Circular Fingerprinting (or, more properly, Extended-Connectivity Circular Fingerprints), is a fascinating algorithm that captures many of the elements of convolution: shared weights, a hierarchy of kernels that match patterns at different scales, and a clever way of aggregating information across an arbitrary number of input nodes. Mechanistically, Circular Fingerprints work by: 
1) Taking each atom, and creating a concatenated vector of its basic features, along with the basic features of each atom it's bonded to (with bonded neighbors quasi-randomly)

2) Calculating next-level features by applying some number of hash functions (roughly equivalent to convolutional kernels) to the neighborhood feature vector at the lower level to produce an integer 

3) For each feature, setting the value of the fingerprint vector to 1 at the index implied by the integer in step (2) 

4) Iterating this process at progressively higher layers, using the hash 

The effect of this is to assign each index of the vector to an binary feature (modulo hash collisions), where that feature is activated if an exact match is found to a structure within a given atom.  Its main downside is that (a) its "kernel" equivalents are fixed and not trainable, since they're just random hashes, and (b) its features represent *exact* matches to lower-level feature patterns, which means you can't have one feature activated to different degrees by variations on a pattern it's identifying.

https://i.imgur.com/V8FpfVE.png

Duvenaud et al present their alternative in terms of keeping a similar structure, but swapping out fixed and binary components for trainable (because differentiable) and continuous ones. Instead of concatenating a random sorting of atom neighbors to enforce invariance to sorting, they simply sum feature vectors across neighbors, which is also an order-invariantoperation. Instead of applying hash functions, they apply parametrized kernel functions, with the same parameters used across all aggregated neighborhood vectors . This will no longer look for exact matches, but will activate to the extent a structure within an atom matches against a kernel pattern. Then, these features are put into a softmax, which instead setting an index of a vector to a sharp one value, activates different feature indices in the final vector to differing degrees. The final fingerprint is simply the sum of these softmax feature activations for each atom. 

The authors do a few tests to confirm their substitution is working well, including starting out with a random network (to better approximate the random hash functions), comparing distances between atoms according to either the circular or neural footprint (which had a high correlation), and confirming that that performs similarly to circular fingerprints on a set of supervised learning tasks on modules. When they trained weights to be better than random on three such supervised tasks, they found that their model was comparable or better than circular fingerprints on all three (to break that down: it was basically equivalent on one, and notably better on the other two, according to mean squared error) 

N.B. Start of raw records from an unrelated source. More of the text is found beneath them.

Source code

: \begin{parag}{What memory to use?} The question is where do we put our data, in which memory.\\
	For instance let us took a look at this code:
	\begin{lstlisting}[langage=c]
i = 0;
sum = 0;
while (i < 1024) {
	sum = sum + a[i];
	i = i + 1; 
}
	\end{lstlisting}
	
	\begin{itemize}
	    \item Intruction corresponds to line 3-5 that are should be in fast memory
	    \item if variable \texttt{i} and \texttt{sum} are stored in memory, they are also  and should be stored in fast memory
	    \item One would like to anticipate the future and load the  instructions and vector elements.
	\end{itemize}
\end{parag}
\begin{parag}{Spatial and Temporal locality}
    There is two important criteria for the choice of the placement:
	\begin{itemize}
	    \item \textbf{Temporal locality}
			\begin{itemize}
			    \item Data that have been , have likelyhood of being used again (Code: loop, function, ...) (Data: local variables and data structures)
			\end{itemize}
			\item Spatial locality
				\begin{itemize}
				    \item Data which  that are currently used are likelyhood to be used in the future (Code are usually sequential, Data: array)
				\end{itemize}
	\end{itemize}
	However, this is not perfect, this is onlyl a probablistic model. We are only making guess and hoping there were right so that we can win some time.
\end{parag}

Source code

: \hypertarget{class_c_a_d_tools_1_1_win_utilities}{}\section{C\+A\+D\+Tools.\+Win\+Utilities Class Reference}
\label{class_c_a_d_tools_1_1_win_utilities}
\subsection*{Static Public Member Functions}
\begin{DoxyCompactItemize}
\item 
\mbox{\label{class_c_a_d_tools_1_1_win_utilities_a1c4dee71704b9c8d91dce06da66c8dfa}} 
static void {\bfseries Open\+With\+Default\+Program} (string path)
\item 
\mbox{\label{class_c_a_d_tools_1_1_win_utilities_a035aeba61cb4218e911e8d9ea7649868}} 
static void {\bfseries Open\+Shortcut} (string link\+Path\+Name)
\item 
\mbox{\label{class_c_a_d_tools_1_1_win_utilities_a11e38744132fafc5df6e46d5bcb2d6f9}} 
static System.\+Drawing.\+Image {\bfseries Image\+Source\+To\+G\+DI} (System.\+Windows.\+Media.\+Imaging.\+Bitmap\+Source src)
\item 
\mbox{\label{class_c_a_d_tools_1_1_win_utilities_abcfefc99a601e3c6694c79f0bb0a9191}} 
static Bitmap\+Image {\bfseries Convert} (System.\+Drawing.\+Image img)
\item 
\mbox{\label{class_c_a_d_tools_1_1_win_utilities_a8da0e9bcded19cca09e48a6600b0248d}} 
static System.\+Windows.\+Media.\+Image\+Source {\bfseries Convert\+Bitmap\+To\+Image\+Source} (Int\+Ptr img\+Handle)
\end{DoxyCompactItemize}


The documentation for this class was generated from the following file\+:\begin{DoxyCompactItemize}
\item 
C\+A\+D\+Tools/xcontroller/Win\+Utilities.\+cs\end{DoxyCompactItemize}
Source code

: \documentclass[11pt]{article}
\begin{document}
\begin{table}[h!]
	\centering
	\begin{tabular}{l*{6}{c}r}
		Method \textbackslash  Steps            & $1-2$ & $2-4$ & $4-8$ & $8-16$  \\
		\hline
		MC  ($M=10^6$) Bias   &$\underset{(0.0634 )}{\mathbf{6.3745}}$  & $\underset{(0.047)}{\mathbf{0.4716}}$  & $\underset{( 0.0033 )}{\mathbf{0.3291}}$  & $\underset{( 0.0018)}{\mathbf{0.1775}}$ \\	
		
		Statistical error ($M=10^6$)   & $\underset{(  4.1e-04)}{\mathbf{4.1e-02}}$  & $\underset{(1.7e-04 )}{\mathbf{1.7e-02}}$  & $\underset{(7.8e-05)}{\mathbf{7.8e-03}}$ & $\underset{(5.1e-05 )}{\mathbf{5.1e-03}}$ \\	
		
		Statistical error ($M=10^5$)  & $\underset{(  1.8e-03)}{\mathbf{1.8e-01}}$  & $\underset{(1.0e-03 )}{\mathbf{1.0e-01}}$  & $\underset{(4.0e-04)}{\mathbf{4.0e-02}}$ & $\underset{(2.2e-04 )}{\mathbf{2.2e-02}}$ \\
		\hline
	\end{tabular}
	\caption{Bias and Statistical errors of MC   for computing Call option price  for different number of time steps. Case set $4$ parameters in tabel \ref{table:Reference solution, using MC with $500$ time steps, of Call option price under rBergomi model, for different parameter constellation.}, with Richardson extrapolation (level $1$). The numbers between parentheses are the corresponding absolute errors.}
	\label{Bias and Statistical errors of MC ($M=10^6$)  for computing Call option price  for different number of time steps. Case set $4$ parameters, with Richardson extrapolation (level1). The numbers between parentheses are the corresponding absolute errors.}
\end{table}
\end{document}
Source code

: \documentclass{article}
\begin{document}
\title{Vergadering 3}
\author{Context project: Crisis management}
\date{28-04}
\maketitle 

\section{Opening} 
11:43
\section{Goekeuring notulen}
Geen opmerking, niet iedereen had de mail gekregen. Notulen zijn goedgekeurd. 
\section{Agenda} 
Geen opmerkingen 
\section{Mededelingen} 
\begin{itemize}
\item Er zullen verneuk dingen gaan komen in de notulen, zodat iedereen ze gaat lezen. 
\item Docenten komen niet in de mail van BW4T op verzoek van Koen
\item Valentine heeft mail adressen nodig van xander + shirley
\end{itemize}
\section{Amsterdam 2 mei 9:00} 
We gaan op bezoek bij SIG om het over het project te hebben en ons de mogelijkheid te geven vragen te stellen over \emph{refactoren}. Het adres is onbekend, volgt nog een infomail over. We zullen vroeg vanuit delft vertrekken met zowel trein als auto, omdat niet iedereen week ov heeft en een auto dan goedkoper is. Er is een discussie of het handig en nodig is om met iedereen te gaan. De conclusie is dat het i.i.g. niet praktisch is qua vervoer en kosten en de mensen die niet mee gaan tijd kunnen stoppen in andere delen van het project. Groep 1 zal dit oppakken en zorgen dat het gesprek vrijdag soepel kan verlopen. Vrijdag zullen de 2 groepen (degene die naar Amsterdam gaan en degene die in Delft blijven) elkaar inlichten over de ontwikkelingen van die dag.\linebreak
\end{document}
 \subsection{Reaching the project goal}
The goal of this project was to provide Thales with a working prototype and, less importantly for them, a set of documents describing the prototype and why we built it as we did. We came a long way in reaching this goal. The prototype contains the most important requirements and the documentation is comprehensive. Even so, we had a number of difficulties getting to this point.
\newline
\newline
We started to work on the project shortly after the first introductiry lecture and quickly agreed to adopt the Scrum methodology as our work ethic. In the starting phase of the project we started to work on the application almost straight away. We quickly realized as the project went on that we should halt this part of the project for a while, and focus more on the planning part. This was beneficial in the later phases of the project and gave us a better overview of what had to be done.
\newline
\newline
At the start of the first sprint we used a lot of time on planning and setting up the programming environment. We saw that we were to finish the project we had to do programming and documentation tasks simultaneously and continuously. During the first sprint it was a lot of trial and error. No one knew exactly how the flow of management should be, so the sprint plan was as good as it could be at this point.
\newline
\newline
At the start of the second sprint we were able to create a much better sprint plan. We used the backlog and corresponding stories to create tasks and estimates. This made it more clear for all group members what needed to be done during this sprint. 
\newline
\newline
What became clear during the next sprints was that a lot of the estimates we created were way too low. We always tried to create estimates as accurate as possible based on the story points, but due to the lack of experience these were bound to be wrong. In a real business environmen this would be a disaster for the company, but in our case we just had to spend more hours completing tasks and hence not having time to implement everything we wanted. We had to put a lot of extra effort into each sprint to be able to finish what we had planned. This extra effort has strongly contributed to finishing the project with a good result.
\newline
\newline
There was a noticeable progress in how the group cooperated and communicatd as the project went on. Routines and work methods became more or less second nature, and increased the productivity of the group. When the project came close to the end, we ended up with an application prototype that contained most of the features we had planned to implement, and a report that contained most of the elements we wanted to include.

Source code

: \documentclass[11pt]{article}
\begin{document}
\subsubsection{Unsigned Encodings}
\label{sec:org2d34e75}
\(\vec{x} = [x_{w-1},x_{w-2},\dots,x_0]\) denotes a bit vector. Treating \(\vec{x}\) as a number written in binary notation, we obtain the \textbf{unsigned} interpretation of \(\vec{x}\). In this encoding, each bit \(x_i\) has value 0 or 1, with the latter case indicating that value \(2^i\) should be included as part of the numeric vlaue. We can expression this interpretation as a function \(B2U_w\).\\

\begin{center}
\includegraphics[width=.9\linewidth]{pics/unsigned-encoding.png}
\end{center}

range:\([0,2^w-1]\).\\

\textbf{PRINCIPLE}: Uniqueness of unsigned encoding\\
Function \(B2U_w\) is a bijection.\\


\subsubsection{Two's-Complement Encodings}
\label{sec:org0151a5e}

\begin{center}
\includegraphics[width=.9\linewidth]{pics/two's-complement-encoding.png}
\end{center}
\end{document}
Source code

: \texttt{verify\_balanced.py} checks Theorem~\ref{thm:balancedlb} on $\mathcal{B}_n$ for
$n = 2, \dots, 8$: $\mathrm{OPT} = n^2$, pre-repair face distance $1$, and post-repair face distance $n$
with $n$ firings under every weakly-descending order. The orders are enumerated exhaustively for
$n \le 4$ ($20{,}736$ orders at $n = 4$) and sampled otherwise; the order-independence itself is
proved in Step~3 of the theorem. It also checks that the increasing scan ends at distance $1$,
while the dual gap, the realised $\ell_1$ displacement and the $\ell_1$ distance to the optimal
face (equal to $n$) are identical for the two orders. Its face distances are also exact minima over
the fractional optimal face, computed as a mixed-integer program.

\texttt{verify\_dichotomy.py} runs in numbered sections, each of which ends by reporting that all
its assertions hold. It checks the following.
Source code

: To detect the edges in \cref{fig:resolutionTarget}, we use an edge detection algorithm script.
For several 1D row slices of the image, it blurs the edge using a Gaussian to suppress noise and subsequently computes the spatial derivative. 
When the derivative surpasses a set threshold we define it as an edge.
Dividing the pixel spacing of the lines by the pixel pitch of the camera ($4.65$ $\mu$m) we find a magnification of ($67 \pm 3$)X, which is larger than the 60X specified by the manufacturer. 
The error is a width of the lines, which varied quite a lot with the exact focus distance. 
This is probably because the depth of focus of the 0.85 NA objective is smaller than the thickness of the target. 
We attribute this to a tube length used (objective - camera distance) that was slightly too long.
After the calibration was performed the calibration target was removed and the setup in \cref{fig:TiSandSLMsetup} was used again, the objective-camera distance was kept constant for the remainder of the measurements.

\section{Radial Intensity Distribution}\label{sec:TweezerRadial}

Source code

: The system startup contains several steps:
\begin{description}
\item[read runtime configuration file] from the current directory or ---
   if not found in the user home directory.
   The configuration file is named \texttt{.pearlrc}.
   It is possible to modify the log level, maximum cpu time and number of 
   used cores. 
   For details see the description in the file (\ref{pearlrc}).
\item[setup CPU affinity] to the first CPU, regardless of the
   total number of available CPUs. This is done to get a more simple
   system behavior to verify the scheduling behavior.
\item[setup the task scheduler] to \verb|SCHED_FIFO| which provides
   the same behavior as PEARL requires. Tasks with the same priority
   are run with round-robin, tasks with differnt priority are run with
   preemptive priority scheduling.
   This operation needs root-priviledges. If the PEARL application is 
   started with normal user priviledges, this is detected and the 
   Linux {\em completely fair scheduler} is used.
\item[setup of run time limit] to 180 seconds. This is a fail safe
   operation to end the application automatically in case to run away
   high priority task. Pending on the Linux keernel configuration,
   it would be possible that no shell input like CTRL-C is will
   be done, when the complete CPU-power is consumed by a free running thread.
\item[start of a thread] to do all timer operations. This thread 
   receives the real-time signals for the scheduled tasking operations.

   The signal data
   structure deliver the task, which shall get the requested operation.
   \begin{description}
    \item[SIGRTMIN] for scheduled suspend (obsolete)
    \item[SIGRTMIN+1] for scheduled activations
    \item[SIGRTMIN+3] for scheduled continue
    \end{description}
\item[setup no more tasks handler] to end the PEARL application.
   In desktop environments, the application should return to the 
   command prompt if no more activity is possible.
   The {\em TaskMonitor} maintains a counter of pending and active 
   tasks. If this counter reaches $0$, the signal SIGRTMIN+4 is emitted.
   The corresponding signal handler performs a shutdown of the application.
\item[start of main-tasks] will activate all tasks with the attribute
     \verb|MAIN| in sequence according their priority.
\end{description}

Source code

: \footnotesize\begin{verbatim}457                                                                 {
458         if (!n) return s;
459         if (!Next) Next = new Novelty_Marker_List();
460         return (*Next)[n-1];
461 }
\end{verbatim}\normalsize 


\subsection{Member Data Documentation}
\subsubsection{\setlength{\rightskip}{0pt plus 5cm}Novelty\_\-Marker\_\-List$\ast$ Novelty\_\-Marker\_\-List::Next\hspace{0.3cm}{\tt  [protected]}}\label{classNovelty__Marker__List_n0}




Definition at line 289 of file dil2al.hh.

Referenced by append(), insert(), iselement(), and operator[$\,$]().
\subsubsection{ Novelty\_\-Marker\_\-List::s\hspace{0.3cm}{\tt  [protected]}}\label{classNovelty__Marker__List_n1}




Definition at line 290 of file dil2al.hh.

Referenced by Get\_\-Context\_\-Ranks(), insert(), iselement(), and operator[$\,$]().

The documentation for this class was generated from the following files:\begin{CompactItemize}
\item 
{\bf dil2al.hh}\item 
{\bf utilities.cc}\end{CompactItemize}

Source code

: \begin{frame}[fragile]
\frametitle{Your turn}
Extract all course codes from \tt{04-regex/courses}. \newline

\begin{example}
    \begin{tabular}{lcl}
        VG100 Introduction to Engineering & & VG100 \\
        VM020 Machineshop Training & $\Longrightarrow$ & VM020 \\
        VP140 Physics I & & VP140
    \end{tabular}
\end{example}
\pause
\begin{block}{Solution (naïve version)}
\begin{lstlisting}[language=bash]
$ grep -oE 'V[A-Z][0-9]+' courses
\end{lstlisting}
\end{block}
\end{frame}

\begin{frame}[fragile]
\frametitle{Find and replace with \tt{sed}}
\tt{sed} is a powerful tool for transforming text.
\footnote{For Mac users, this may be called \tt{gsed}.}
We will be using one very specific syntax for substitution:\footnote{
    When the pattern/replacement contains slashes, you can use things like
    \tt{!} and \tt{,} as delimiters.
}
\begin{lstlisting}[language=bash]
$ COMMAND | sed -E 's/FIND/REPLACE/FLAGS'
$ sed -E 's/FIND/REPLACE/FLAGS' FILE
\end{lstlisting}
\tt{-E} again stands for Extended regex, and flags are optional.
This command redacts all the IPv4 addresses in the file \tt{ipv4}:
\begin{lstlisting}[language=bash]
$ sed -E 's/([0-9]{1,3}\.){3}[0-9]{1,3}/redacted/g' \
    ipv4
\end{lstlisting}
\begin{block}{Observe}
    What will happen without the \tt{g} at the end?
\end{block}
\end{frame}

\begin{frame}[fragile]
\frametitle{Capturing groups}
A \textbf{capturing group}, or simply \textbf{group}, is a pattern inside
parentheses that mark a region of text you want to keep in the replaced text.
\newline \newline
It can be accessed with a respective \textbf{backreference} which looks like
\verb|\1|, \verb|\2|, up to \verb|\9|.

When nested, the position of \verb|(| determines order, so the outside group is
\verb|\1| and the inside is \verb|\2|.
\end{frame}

This really is the simplest possible version of a message-passing or graph convolutional network (it doesn't use edge features, it doesn't calculate features of a neighbor-connection according to the features of each node, etc), but it's really satisfying to see it laid out as a next-step alternative that offered value just by stepping away from exact-match feature dynamics and non-random functions, even without all the sophisticated additions that would later be added to such models.